Unlocking Enterprise AI: Why are CPUs the Backbone!

May 30, 2025

Abstract background with x-rays

Artificial Intelligence (AI) has long been part of IT industry research and deployment, but the rise of Generative AI has rapidly accelerated its integration into everyday life. The industry is now shifting focus from training large models to inference—deploying and running models efficiently at scale, from edge devices to data centers. As AI becomes increasingly commoditized, it holds the potential to significantly boost productivity and scale real-world applications like never before.

In today’s AI landscape, while GPUs often steal the spotlight, CPUs have been quietly powering AI inference for years. They excel in classical machine learning—supporting algorithms like linear regression, decision trees, and dynamic graph analysis—which are essential for real-world applications such as recommendation systems, fraud detection, and disease diagnosis.

As general-purpose computing engines, CPUs offer a powerful, cost-effective solution that seamlessly integrates with existing enterprise workloads. Beyond classical machine learning, CPUs are now vital for generative AI tasks, efficiently running small to medium language models and managing critical pre- and post-processing functions in AI pipelines.

With their broad deployment across enterprise applications, CPUs offer a natural and scalable path to AI integration.
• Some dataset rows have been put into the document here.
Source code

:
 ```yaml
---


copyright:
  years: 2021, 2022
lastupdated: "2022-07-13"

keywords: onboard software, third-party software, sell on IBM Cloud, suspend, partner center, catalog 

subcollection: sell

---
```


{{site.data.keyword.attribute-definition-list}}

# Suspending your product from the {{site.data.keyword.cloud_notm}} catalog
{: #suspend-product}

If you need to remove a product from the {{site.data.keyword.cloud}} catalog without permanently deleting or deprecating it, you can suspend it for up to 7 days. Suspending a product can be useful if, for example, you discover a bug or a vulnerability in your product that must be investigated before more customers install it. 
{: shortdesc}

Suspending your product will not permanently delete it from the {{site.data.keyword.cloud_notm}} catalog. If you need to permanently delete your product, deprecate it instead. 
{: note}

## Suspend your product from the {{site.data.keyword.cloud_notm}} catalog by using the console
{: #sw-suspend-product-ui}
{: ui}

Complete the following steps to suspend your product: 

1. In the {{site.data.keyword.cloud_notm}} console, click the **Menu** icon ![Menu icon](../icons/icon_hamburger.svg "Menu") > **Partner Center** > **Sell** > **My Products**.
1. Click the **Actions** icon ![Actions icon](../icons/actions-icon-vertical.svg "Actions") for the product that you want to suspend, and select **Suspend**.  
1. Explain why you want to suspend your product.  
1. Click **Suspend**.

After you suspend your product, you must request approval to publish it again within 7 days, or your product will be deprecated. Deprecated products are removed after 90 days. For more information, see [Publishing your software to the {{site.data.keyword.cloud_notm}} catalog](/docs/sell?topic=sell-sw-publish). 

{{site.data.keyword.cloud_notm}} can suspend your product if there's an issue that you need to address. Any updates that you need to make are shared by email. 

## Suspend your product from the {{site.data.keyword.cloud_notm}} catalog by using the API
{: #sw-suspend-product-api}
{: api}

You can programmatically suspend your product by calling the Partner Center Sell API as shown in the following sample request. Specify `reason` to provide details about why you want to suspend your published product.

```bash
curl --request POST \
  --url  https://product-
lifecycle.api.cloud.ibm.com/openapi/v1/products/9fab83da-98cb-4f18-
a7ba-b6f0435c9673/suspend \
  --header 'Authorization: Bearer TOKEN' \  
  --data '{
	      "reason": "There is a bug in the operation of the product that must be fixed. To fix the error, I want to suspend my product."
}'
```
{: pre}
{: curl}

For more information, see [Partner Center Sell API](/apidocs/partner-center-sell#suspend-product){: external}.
Their energy efficiency, affordability, and compatibility with existing infrastructure make them a compelling option for real-world AI deployments.

What’s Driving CPU-based AI Inference?

Three key advantages of driving CPU-based AI inference in the industry are:

  1. Broad Utilization – Server CPUs already exist in every data center as a highly flexible form of compute - handling general compute, and critical pre-and post- AI processing.
  2. Batch/Offline Processing – Efficient for high-volume workloads where response time is less critical.
  3. Cost & Energy Efficiency – Optimized for both capital and operational expenditure. Leveraging existing hardware for general purpose computing towards AI inference can result in cost savings.

AMD EPYC™ processors stand out in AI inference due to their distinctive combination of high performance, high memory bandwidth and exceptional scalability with high core count and broad spectrum of SKU options to address sectors of industry. The latest EPYC 9005 series feature up to 384 cores across dual sockets, enabling massive parallelism and balanced throughput for enterprise and AI workloads.

CPUs deliver exceptional value when AI workloads fall into the below set of characteristics:

  • Workloads involve low-compute operations per inference
  • Applications require large memory footprints for in-memory computation
  • Models rely on coarse-grained experts or dynamic graph execution
  • Work seamlessly alongside Enterprise workloads

These characteristics make AMD EPYC processors ideal for following categories of AI workloads for Inference.

Generative AI: Small & Medium Language Models

Small and medium-sized language models require comparatively lower compute resources than large language models and are ideally suited to run on AMD EPYC 9005 processors. With leadership core density and high memory bandwidth on x86, AMD EPYC processors deliver efficient performance for real-time inference while also supporting large-scale offline and batch workloads. The CPU’s ability to integrate directly into enterprise infrastructure without the need for additional accelerators makes it a highly cost-effective and scalable solution for AI deployments. This flexibility enables innovative deployment strategies such as running enterprise workloads during peak hours and scheduling AI inference during off-peak times, maximizing system utilization and optimizing data center efficiency.

Fig.i below demonstrates that the AMD EPYC 9965, dual core 192c per socket processor performs great for medium-sized models across various Generative AI use cases, such as Summarization and Translation, over 5th Gen 2P Intel® Xeon® 6980P , on open-source AI models like LLaMa3.1-8B1 and GPT-J-6B.2

Similar to its performance with medium-sized models, Fig. ii shows 2P AMD EPYC 9965 performs great across various generative AI use cases – Translation & Essay against 5th Gen 2P Intel® Xeon® 6980P on Small Language Models as well.3

To fully harness the AMD EPYC 9965 192 cores per socket (384 cores in total on a dual-socket system), multiple model instances can be deployed per socket. In this case we configured to utilize 32 cores per model instance and ran with a batch size of 32 on BF16 precision.

Fig. i
Small Language Model
Fig. ii

CPUs are an excellent choice for batch/offline inference across various industries, offering cost-effective solutions for SMBs and Edge deployments in sectors like Healthcare, Retail, and Manufacturing.  For example: In Healthcare, CPUs can power AI-enhanced applications such as medical transcription, clinical decision support, and drug discovery by extracting insights from medical literature.
In Retail & E-commerce, CPU-only servers can support summarization and content generation for product descriptions and marketing copy.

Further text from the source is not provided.